- [WHAT YOU HAVE TO DO]
Each line in the data holding "Canonical" should be listed.

Saved entries
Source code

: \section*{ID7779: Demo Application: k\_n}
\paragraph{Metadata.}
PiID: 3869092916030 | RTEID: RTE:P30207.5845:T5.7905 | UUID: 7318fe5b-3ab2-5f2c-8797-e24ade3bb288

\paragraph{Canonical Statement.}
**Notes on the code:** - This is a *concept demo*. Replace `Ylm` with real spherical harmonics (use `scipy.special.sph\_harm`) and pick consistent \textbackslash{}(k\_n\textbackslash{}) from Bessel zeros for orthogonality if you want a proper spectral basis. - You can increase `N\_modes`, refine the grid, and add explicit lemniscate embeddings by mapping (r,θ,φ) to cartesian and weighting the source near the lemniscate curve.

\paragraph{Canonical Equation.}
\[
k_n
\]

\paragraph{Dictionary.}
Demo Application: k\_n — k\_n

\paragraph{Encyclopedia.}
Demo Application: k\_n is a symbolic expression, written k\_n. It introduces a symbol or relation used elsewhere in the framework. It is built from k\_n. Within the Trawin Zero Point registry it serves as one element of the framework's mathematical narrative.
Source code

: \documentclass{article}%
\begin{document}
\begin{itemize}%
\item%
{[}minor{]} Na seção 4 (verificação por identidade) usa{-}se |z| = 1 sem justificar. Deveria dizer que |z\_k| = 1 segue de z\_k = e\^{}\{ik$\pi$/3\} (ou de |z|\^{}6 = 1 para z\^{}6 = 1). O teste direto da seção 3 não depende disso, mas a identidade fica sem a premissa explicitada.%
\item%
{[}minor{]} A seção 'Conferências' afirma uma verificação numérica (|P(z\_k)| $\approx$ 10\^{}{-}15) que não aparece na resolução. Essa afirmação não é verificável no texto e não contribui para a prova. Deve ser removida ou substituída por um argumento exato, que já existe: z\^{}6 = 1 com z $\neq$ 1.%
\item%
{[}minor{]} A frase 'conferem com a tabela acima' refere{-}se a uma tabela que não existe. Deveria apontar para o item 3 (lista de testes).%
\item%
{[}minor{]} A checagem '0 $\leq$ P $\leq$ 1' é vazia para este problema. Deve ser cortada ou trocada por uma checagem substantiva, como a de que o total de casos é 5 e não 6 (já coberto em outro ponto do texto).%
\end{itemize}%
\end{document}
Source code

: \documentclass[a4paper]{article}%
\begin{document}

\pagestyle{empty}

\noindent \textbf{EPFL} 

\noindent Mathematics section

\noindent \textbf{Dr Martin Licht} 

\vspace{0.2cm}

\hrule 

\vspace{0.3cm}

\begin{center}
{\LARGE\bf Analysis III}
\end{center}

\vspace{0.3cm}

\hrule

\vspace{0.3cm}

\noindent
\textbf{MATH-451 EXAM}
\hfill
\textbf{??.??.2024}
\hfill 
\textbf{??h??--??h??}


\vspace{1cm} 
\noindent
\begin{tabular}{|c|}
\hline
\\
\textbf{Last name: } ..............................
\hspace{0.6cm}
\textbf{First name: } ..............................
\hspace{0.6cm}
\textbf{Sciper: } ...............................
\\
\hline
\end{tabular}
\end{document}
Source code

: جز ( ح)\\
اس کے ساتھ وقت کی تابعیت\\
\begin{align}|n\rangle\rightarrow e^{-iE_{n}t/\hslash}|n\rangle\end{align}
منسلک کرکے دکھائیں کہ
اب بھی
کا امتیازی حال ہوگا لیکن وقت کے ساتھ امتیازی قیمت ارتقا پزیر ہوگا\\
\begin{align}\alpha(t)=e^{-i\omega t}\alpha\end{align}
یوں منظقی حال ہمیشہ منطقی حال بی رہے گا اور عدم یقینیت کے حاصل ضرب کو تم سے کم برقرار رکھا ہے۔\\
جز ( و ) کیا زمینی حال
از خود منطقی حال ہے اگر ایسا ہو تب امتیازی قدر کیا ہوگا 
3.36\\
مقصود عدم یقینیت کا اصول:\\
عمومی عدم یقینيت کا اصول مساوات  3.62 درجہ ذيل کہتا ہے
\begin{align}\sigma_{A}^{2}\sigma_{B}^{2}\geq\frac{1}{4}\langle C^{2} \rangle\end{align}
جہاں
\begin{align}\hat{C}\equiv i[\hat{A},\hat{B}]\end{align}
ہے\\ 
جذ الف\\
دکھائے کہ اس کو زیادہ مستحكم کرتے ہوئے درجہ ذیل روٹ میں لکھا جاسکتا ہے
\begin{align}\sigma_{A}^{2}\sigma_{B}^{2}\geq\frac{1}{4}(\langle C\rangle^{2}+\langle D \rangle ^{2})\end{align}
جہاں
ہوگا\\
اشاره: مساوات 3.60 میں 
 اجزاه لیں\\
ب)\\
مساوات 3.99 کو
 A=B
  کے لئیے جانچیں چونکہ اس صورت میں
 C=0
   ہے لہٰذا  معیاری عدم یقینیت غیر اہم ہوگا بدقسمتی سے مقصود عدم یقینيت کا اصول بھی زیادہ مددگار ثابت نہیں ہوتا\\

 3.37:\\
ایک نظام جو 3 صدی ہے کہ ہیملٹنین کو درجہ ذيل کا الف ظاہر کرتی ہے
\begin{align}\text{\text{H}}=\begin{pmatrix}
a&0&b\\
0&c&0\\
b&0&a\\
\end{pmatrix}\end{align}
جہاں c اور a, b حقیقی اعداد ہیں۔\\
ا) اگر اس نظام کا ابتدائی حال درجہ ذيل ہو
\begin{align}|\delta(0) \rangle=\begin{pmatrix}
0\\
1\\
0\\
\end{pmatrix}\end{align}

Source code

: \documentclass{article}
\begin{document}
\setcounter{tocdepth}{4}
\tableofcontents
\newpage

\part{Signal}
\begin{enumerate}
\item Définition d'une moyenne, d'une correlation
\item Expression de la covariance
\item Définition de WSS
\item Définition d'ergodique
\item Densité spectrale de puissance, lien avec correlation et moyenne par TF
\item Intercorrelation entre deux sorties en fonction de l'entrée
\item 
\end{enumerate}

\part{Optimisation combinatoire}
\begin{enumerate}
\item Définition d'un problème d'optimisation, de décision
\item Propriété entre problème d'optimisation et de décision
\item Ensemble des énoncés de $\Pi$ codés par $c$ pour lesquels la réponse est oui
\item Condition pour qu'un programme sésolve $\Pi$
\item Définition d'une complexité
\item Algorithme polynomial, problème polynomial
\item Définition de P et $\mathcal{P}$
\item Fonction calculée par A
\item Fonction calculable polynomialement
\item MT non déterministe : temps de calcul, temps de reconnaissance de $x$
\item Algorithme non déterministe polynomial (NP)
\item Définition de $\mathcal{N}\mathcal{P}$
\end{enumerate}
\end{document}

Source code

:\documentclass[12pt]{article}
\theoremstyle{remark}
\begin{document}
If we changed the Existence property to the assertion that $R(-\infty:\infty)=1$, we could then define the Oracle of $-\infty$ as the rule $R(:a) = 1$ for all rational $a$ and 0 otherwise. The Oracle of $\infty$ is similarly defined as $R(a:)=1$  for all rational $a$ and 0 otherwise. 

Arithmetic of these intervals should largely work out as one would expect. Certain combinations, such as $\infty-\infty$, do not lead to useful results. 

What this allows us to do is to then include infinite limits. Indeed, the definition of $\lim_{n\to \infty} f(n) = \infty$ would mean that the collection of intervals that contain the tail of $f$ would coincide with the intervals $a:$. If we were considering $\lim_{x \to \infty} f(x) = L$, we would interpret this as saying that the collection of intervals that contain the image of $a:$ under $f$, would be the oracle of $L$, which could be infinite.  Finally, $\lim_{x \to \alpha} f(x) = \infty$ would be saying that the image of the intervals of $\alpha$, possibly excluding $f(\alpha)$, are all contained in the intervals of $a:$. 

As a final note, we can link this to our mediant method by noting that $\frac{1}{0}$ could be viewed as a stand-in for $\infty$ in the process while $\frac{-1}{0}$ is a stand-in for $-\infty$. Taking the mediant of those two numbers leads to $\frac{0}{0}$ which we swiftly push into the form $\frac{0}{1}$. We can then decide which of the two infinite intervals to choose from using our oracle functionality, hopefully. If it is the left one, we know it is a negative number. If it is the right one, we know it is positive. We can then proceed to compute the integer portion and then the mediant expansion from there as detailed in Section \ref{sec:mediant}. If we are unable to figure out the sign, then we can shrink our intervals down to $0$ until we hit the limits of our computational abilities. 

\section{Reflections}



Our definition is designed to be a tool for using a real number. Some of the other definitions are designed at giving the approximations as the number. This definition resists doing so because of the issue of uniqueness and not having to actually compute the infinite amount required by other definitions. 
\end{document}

- [ANSWER]
\paragraph{Canonical Statement.}
\paragraph{Canonical Equation.}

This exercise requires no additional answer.